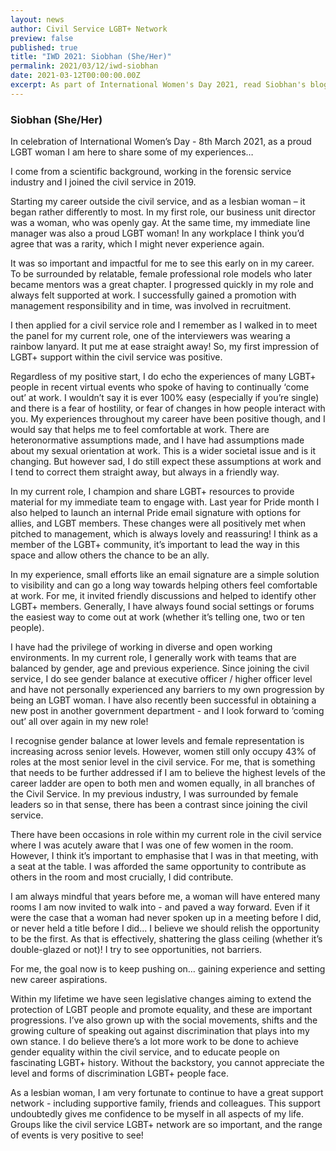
 ```yaml
---
layout: news
author: Civil Service LGBT+ Network
preview: false
published: true
title: "IWD 2021: Siobhan (She/Her)"
permalink: 2021/03/12/iwd-siobhan
date: 2021-03-12T00:00:00.00Z
excerpt: As part of International Women's Day 2021, read Siobhan's blog on being a LGBT+ Woman. 
---
```


### Siobhan (She/Her)

In celebration of International Women’s Day - 8th March 2021, as a proud LGBT woman I am here to share some of my experiences…

I come from a scientific background, working in the forensic service industry and I joined the civil service in 2019. 

Starting my career outside the civil service, and as a lesbian woman – it began rather differently to most. In my first role, our business unit director was a woman, who was openly gay. At the same time, my immediate line manager was also a proud LGBT woman! In any workplace I think you’d agree that was a rarity, which I might never experience again. 

It was so important and impactful for me to see this early on in my career. To be surrounded by relatable, female professional role models who later became mentors was a great chapter. I progressed quickly in my role and always felt supported at work. I successfully gained a promotion with management responsibility and in time, was involved in recruitment. 

I then applied for a civil service role and I remember as I walked in to meet the panel for my current role, one of the interviewers was wearing a rainbow lanyard. It put me at ease straight away! So, my first impression of LGBT+ support within the civil service was positive.

Regardless of my positive start, I do echo the experiences of many LGBT+ people in recent virtual events who spoke of having to continually ‘come out’ at work. I wouldn’t say it is ever 100% easy (especially if you’re single) and there is a fear of hostility, or fear of changes in how people interact with you. My experiences throughout my career have been positive though, and I would say that helps me to feel comfortable at work. There are heteronormative assumptions made, and I have had assumptions made about my sexual orientation at work. This is a wider societal issue and is it changing. But however sad, I do still expect these assumptions at work and I tend to correct them straight away, but always in a friendly way.

In my current role, I champion and share LGBT+ resources to provide material for my immediate team to engage with. Last year for Pride month I also helped to launch an internal Pride email signature with options for allies, and LGBT members. These changes were all positively met when pitched to management, which is always lovely and reassuring! I think as a member of the LGBT+ community, it’s important to lead the way in this space and allow others the chance to be an ally. 

In my experience, small efforts like an email signature are a simple solution to visibility and can go a long way towards helping others feel comfortable at work. For me, it invited friendly discussions and helped to identify other LGBT+ members. Generally, I have always found social settings or forums the easiest way to come out at work (whether it’s telling one, two or ten people).

I have had the privilege of working in diverse and open working environments. In my current role, I generally work with teams that are balanced by gender, age and previous experience. Since joining the civil service, I do see gender balance at executive officer / higher officer level and have not personally experienced any barriers to my own progression by being an LGBT woman. I have also recently been successful in obtaining a new post in another government department - and I look forward to ‘coming out’ all over again in my new role! 

I recognise gender balance at lower levels and female representation is increasing across senior levels. However, women still only occupy 43% of roles at the most senior level in the civil service. For me, that is something that needs to be further addressed if I am to believe the highest levels of the career ladder are open to both men and women equally, in all branches of the Civil Service. In my previous industry, I was surrounded by female leaders so in that sense, there has been a contrast since joining the civil service.

There have been occasions in role within my current role in the civil service where I was acutely aware that I was one of few women in the room. However, I think it’s important to emphasise that I was in that meeting, with a seat at the table. I was afforded the same opportunity to contribute as others in the room and most crucially, I did contribute. 

I am always mindful that years before me, a woman will have entered many rooms I am now invited to walk into - and paved a way forward. Even if it were the case that a woman had never spoken up in a meeting before I did, or never held a title before I did... I believe we should relish the opportunity to be the first. As that is effectively, shattering the glass ceiling (whether it’s double-glazed or not)! I try to see opportunities, not barriers.

For me, the goal now is to keep pushing on… gaining experience and setting new career aspirations. 

Within my lifetime we have seen legislative changes aiming to extend the protection of LGBT people and promote equality, and these are important progressions. I’ve also grown up with the social movements, shifts and the growing culture of speaking out against discrimination that plays into my own stance. I do believe there’s a lot more work to be done to achieve gender equality within the civil service, and to educate people on fascinating LGBT+ history. Without the backstory, you cannot appreciate the level and forms of discrimination LGBT+ people face.

As a lesbian woman, I am very fortunate to continue to have a great support network - including supportive family, friends and colleagues. This support undoubtedly gives me confidence to be myself in all aspects of my life. Groups like the civil service LGBT+ network are so important, and the range of events is very positive to see!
================
[What is expected] Of the entries above, transcribe exactly those lines that fall between the line containing "In celebration of" and the line containing "I come from", together with those two lines.

[Exercise answer]
In celebration of International Women’s Day - 8th March 2021, as a proud LGBT woman I am here to share some of my experiences…

I come from a scientific background, working in the forensic service industry and I joined the civil service in 2019. 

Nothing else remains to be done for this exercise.